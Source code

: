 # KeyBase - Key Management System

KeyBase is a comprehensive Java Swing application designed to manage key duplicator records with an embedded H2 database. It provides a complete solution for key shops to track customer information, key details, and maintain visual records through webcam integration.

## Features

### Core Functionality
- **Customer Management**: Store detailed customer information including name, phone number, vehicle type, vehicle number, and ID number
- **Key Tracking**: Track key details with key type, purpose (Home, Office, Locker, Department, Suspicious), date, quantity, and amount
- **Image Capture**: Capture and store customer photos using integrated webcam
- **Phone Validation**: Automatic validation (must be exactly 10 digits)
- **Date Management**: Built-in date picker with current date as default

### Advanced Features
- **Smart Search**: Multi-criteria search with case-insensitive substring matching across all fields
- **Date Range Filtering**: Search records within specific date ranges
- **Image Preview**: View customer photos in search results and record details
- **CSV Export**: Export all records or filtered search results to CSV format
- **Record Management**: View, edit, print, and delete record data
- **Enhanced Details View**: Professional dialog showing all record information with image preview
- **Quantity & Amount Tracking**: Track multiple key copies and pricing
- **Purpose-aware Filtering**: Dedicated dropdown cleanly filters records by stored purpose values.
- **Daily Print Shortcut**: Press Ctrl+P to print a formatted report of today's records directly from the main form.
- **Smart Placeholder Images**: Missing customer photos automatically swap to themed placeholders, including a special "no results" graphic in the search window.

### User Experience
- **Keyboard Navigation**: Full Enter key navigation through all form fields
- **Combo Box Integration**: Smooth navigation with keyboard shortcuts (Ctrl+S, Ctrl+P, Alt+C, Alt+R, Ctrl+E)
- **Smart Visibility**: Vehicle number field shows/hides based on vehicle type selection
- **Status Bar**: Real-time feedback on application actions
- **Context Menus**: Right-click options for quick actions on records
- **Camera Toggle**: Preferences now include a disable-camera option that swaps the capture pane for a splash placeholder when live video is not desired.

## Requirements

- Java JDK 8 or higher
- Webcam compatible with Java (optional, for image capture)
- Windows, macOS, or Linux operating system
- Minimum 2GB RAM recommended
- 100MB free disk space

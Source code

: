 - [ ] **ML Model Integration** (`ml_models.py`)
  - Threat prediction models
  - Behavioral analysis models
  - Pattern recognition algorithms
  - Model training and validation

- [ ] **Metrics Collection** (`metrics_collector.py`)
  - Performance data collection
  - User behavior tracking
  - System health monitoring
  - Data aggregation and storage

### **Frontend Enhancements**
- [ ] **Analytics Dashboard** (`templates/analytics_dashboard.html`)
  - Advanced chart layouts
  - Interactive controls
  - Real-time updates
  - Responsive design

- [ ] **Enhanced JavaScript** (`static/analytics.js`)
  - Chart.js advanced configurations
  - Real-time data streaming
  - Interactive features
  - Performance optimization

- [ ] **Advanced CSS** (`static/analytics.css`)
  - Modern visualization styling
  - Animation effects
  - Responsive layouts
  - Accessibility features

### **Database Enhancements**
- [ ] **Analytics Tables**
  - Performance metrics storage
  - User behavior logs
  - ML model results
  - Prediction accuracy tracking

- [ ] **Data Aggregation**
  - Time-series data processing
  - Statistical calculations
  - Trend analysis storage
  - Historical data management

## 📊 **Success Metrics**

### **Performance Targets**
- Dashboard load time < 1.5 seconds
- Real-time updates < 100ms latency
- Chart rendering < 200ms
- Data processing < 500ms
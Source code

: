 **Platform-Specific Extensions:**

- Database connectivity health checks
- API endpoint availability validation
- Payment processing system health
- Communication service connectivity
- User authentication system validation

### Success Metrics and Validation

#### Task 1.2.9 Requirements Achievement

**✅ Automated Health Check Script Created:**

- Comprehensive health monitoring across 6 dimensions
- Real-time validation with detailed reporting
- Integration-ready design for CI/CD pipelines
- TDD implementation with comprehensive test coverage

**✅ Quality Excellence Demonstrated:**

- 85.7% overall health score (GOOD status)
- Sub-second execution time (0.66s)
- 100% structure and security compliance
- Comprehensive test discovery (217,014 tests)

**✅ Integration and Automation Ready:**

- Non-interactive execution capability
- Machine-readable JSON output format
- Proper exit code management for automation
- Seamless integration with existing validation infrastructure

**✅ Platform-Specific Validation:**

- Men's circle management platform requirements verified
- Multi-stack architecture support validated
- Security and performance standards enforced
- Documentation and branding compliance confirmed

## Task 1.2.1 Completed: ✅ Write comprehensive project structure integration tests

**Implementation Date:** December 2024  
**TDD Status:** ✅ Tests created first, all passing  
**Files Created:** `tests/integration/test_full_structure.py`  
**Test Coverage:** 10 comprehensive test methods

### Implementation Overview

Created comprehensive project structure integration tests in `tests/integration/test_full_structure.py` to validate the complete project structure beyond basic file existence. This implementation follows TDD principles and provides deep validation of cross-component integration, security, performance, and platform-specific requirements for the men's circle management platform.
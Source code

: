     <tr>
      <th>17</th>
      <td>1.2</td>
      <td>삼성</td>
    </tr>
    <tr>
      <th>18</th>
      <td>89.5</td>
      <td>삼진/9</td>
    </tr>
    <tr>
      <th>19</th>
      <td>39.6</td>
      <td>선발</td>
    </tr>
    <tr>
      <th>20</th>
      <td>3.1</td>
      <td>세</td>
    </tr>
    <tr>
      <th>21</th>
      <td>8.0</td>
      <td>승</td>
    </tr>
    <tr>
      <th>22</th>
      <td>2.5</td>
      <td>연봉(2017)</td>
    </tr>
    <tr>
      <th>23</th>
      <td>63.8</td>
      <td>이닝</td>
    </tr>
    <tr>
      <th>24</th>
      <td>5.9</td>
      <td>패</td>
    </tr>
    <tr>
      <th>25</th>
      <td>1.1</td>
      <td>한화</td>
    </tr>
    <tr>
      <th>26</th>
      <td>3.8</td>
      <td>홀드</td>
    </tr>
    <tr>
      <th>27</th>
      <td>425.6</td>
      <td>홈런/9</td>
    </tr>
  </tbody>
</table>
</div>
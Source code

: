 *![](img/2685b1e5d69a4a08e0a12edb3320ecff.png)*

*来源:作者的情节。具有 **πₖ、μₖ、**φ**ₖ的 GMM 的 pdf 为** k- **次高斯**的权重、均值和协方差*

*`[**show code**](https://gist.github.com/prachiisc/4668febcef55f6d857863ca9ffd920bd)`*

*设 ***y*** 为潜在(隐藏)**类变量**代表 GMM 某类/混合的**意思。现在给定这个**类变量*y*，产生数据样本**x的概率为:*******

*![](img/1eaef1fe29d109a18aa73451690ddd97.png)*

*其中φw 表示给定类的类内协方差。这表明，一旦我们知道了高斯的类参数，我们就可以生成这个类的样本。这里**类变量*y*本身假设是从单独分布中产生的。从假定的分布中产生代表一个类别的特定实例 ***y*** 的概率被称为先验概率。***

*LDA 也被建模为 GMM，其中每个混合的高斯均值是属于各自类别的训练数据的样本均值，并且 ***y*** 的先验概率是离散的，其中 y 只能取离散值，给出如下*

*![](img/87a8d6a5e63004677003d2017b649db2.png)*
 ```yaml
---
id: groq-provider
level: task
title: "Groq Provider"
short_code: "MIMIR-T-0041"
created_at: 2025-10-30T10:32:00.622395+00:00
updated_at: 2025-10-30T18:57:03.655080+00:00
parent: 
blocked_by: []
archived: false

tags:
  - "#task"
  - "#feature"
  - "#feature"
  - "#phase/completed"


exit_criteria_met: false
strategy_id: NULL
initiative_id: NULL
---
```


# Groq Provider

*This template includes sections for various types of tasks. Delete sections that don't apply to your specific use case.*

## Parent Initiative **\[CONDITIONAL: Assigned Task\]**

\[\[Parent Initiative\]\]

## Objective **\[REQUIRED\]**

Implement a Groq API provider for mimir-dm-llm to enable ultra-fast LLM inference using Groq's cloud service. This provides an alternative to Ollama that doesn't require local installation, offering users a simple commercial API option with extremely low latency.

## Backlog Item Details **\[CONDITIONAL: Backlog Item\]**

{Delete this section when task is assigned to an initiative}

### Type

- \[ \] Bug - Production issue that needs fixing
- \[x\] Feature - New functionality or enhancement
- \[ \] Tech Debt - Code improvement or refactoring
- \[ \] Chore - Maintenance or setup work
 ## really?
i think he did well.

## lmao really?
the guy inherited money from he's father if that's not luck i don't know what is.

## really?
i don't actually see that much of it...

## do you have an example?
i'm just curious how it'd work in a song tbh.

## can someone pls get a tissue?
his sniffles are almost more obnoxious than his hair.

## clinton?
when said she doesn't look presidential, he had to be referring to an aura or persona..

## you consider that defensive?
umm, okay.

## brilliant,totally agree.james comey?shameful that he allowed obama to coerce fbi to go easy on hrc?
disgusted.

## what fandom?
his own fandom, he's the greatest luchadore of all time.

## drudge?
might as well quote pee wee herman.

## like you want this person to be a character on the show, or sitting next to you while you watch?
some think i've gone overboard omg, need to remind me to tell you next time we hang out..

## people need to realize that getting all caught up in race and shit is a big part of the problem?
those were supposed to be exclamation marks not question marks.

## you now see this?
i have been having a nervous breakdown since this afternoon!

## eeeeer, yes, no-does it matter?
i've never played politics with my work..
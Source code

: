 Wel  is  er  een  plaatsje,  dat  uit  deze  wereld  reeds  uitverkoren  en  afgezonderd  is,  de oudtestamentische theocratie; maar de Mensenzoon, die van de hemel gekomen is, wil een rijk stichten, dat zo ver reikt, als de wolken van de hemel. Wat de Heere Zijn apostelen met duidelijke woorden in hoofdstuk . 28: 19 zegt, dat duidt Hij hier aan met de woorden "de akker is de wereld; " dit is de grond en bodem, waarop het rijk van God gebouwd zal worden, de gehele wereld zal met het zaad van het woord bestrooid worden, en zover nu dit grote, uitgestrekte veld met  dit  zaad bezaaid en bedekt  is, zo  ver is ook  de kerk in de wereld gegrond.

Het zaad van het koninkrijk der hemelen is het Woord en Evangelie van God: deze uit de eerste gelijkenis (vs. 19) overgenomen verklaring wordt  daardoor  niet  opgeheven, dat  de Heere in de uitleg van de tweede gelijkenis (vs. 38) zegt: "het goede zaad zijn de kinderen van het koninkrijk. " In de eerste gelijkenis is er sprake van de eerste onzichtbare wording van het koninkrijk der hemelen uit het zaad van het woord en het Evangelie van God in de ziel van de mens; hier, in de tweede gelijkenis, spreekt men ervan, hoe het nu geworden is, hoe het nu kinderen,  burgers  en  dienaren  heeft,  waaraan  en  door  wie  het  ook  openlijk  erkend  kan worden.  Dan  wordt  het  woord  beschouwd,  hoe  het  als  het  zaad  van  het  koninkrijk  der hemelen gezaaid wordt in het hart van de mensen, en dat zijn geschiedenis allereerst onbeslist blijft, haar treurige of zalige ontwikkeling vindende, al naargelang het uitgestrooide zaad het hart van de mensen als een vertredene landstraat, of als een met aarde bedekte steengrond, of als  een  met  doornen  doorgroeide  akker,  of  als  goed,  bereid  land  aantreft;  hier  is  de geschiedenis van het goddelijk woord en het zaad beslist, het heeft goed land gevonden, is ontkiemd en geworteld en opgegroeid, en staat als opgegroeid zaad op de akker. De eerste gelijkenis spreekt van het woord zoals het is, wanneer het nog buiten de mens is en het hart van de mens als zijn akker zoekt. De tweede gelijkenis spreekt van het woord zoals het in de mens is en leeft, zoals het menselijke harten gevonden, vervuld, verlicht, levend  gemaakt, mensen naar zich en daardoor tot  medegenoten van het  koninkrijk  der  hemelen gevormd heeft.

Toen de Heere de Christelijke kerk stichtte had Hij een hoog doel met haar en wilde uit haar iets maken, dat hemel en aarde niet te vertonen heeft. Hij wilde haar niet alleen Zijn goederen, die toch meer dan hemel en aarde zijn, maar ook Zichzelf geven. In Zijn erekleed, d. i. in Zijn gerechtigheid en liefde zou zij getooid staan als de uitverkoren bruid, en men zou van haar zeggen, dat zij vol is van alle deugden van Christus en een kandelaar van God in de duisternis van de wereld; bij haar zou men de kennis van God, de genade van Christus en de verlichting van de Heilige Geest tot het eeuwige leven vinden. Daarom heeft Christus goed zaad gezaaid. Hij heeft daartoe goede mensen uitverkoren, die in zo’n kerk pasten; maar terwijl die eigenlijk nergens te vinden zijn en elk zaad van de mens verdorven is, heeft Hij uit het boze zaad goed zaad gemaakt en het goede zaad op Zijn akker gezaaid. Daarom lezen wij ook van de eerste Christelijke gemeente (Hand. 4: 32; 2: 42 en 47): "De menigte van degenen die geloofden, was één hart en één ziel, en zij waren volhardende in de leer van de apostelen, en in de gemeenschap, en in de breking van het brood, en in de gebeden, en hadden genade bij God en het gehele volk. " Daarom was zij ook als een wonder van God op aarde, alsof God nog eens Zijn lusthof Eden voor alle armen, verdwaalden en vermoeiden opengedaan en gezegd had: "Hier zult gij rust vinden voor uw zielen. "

EXERCISE PROMPT ::
Of all the entries above, output exactly the lines between the one holding "<td>홈런/9</td>" and the one holding "为** k- **次高斯**的权重、均值和协方差*", inclusive.

SOLVED PROBLEM ::
      <td>홈런/9</td>
    </tr>
  </tbody>
</table>
</div>
Source code

: *![](img/2685b1e5d69a4a08e0a12edb3320ecff.png)*

*来源:作者的情节。具有 **πₖ、μₖ、**φ**ₖ的 GMM 的 pdf 为** k- **次高斯**的权重、均值和协方差*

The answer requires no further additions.